Using the data below, return every line that holds the word "DoxyCompactItemize".

DATA FOR THIS EXERCISE:
####################

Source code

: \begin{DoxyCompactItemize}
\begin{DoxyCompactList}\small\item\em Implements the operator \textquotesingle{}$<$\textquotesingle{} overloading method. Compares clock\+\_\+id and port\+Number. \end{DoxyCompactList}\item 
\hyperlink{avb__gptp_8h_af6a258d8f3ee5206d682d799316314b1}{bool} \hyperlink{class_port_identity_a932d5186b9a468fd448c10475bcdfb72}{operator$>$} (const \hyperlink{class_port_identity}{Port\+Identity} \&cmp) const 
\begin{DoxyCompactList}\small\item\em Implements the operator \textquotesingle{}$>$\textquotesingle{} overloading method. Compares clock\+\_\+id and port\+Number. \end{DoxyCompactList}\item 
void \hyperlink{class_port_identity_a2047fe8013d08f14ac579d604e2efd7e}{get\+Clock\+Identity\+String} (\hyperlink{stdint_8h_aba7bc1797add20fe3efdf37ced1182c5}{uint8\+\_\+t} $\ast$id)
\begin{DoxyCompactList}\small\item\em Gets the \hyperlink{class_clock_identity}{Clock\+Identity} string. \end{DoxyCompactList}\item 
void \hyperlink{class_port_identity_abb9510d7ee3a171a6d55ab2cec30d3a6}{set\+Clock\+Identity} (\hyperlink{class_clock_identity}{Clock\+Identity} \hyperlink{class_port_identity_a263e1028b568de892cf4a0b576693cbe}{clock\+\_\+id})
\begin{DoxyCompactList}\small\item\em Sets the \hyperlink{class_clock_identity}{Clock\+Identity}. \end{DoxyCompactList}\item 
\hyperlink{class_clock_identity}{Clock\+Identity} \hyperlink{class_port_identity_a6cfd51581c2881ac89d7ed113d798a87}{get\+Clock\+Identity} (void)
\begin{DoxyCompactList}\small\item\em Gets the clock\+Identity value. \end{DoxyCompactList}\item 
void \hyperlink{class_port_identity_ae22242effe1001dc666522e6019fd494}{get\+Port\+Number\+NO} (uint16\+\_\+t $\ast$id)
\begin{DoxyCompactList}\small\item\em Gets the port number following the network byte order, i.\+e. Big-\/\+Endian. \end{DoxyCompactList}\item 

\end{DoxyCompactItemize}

####################

RESPONSE:
: \begin{DoxyCompactItemize}
\end{DoxyCompactItemize}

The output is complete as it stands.